Dopo aver sottolineato l'importanza dell'ascolto e del dialogo, il sindaco si propone di istituire momenti di incontro con le comunità parrocchiali e le invita ad esprimere le loro necessità in un'ottica di collaborazione per il bene della città.

«La tradizione cristiana ci ha insegnato questo modo di stare insieme e di questo ho e abbiamo bisogno» afferma il sindaco.

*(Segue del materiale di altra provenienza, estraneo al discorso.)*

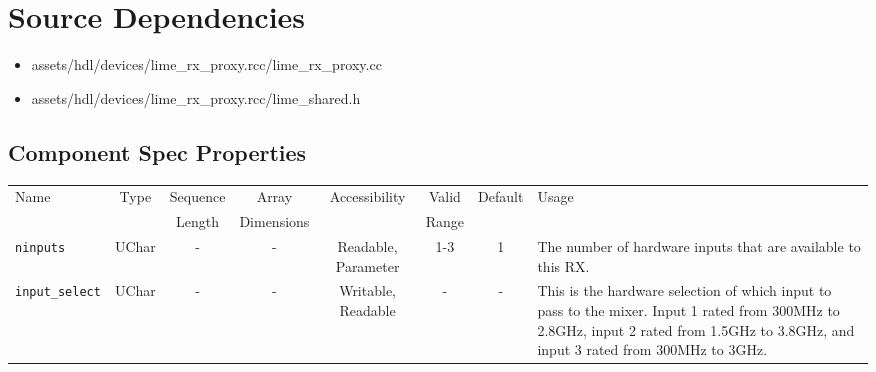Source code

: \section*{Source Dependencies}
\begin{itemize}
	\item assets/hdl/devices/lime\_rx\_proxy.rcc/lime\_rx\_proxy.cc
	\item assets/hdl/devices/lime\_rx\_proxy.rcc/lime\_shared.h
\end{itemize}

\begin{landscape}
	\section*{Component Spec Properties}
	\begin{scriptsize}
		\begin{tabular}{|p{3cm}|c|c|c|c|c|c|p{10cm}|}
			\hline
			\rowcolor{blue}
			Name                          & Type   & Sequence & Array      & Accessibility       & Valid & Default & Usage                                                                                                                                                                                                                                                              \\
			\rowcolor{blue}
			                              &        & Length   & Dimensions &                     & Range &         &                                                                                                                                                                                                                                                                    \\
			\hline
			\verb+ninputs+                & UChar  & -        & -          & Readable, Parameter & 1-3   & 1       & The number of hardware inputs that are available to this RX.                                                                                                                                                                                                       \\
			\hline
			\verb+input_select+           & UChar  & -        & -          & Writable, Readable  & -     & -       & This is the hardware selection of which input to pass to the mixer. Input 1 rated from 300MHz to 2.8GHz, input 2 rated from 1.5GHz to 3.8GHz, and input 3 rated from 300MHz to 3GHz.                                                                               \\

\end{tabular}
\end{scriptsize}
\end{landscape}
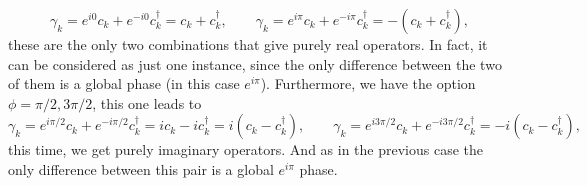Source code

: \begin{equation*}
    \gamma_k = e^{i0}c_k + e^{-i0}c_k^\dagger = c_k + c_k^\dagger, \qquad \gamma_k = e^{i\pi}c_k + e^{-i\pi}c_k^\dagger = -(c_k + c_k^\dagger),
\end{equation*}
these are the only two combinations that give purely real operators. In fact, it can be considered as just one instance, since the only difference between the two of them is a global phase (in this case $e^{i\pi}$). Furthermore, we have the option $\phi = \pi/2, 3\pi/2$, this one leads to
\begin{equation*}
    \gamma_k = e^{i\pi/2}c_k + e^{-i\pi/2}c_k^\dagger = ic_k -i c_k^\dagger = i(c_k - c_k^\dagger), \qquad \gamma_k = e^{i3\pi/2}c_k + e^{-i3\pi/2}c_k^\dagger = -i(c_k -c_k^\dagger),
\end{equation*}
this time, we get purely imaginary operators. And as in the previous case the only difference between this pair is a global $e^{i\pi}$ phase.\\


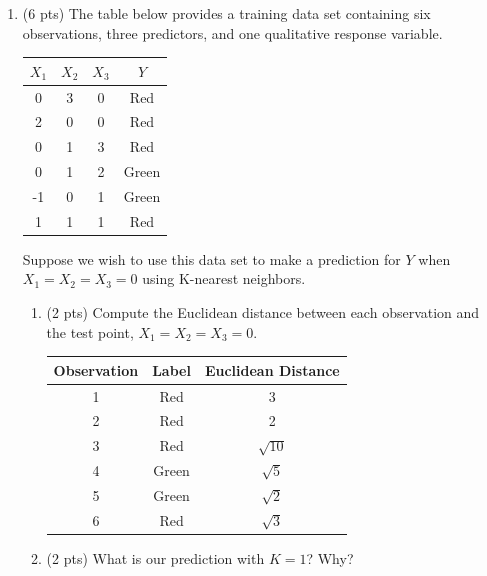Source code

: \documentclass[a4paper]{article}
\theoremstyle{definition}
\newenvironment{soln}{
    \leavevmode\color{blue}\ignorespaces
}{}
\begin{document}
\begin{enumerate}
\begin{enumerate}
\end{enumerate}

\item (6 pts) The table below provides a training data set containing six observations, three predictors, and one qualitative response variable.

\begin{center}
	\begin{tabular}{ c  c  c  c}
		\hline
		$X_{1}$ & $X_{2}$ & $X_{3}$ & $Y$ \\ \hline
		0 & 3 & 0 & Red \\
		2 & 0 & 0 & Red \\
		0 & 1 & 3 & Red \\
		0 & 1 & 2 & Green \\
		-1 & 0 & 1 & Green \\
		1 & 1 & 1 & Red  \\
		\hline
	\end{tabular}
\end{center}

Suppose we wish to use this data set to make a prediction for $Y$ when $X_{1} = X_{2} = X_{3} = 0$ using K-nearest neighbors.

\begin{enumerate}
	\item (2 pts) Compute the Euclidean distance between each observation and the test point, $X_{1} = X_{2} = X_{3}=0$.
 
	\begin{soln}
            \begin{center}
            	\begin{tabular}{| c | c | c |}
            		\hline
            		Observation & Label & Euclidean Distance \\
            		\hline 1 & Red & 3\\
            		\hline 2 & Red & 2\\
            		\hline 3 & Red & $\sqrt{10}$ \\
            		\hline 4 & Green & $\sqrt{5}$\\
            		\hline 5 & Green & $\sqrt{2}$\\
            		\hline 6 & Red & $\sqrt{3}$ \\
            		\hline
            	\end{tabular}
            \end{center}
        \end{soln}
 
	\item (2 pts) What is our prediction with $K=1$? Why?
	

\end{enumerate}
\end{enumerate}
\end{document}
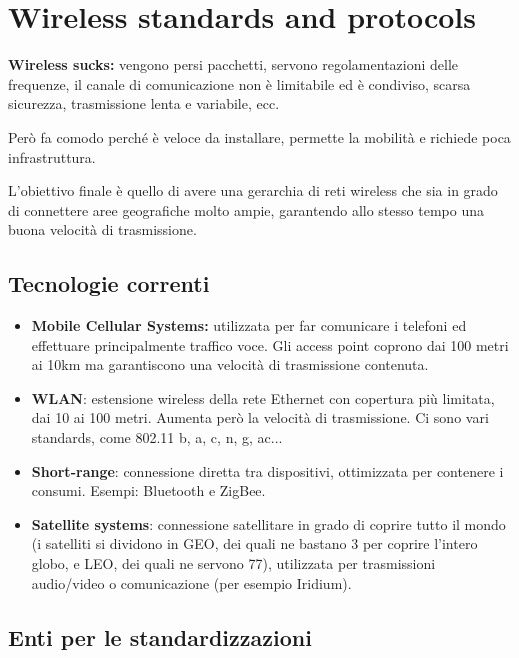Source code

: \chapter{Wireless standards and protocols}
\label{wireless-standards-and-protocols}

\textbf{Wireless sucks:} vengono persi pacchetti, servono
regolamentazioni delle frequenze, il canale di comunicazione non è limitabile
ed è condiviso, scarsa sicurezza, trasmissione lenta e variabile, ecc.

Però fa comodo perché è veloce da installare, permette la mobilità e richiede
poca infrastruttura.

L'obiettivo finale è quello di avere una gerarchia di reti wireless che sia in
grado di connettere aree geografiche molto ampie, garantendo allo stesso
tempo una buona velocità di trasmissione.

\section{Tecnologie correnti}\label{tecnologie-correnti}

\begin{itemize}
\item
  \textbf{Mobile Cellular Systems:} utilizzata per far comunicare i
  telefoni ed effettuare principalmente traffico voce. Gli access point
  coprono dai 100 metri ai 10km ma garantiscono una velocità di
  trasmissione contenuta.

\item
  \textbf{WLAN}: estensione wireless della rete Ethernet con copertura
  più limitata, dai 10 ai 100 metri. Aumenta però la velocità di
  trasmissione. Ci sono vari standards, come 802.11 b, a, c, n, g, ac...
\item
  \textbf{Short-range}: connessione diretta tra dispositivi, ottimizzata
  per contenere i consumi. Esempi: Bluetooth e ZigBee.
\item
  \textbf{Satellite systems}: connessione satellitare in grado di
  coprire tutto il mondo (i satelliti si dividono in GEO, dei quali ne bastano 3
  per coprire l'intero globo, e LEO, dei quali ne servono 77), utilizzata per
  trasmissioni audio/video o comunicazione (per esempio Iridium).
\end{itemize}

\section{Enti per le standardizzazioni}\label{enti-per-le-standardizzazioni}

Qui di seguito il testo completo della lettera che è pubblicato sul sito del Comune nella sezione dedicata a “Il sindaco Online”:

«Carissimi amici, una delle cose che mi ha sempre accompagnato nell’impegno politico, che vivo da diversi anni, è la passione per la vita che, come dice il Papa, non può essere “guardata dal balcone”. Questa passione l’ho imparata in casa, dagli amici che ho incontrato e dagli ambienti che ho frequentato. Tra questi l’oratorio è senz’altro uno dei più importanti. In oratorio ho imparato a pregare, a giocare a calcio, a vivere amicizie vere. Poi la passione per la città con le sue possibilità e con le sfide che la attendono. Di questa città ora sono diventato sindaco accettando la responsabilità di amministrarla. Da solo non potrei mai farlo. Per questo chiedo anzitutto a voi di aiutarmi. Di cosa ho bisogno? Ho bisogno di incontrarvi. Il Comune è fatto dai cittadini che abitano in un determinato territorio, perciò il sindaco deve poterli incontrare nelle varie realtà in cui vivono. Ho bisogno di sapere le vostre urgenze. La politica cittadina dovrà sempre partire dai bisogni reali della gente. Uno di questi bisogni credo sia un rilancio delle politiche familiari che faremo nel modo più adeguato alla vita di oggi. Tutta la società si fonda sull’unione di un uomo e di una donna che devono poter essere messi nella condizione di generare figli educandoli liberamente secondo le loro aspirazioni. Ho bisogno di dialogare con tutti. La maggior parte delle preferenze, nelle scorse elezioni, sono andate a candidati che arrivano dal mondo cattolico. Il sindaco ha bisogno che i consigli comunali respirino l’aria dell’ascolto reale, del confronto schietto e del sostegno umano. Non uno contro l’altro, ma uno per l’altro. La tradizione cristiana ci ha insegnato questo modo di stare insieme e di questo ho e abbiamo bisogno. La nostra città è bella e piena di gente viva! Custodiamola, rilanciamola, ringraziando chi ci ha preceduto e facendo insieme i passi necessari per migliorare, affrontando la bella sfida del tempo presente. Vi chiedo una preghiera e una vera collaborazione!.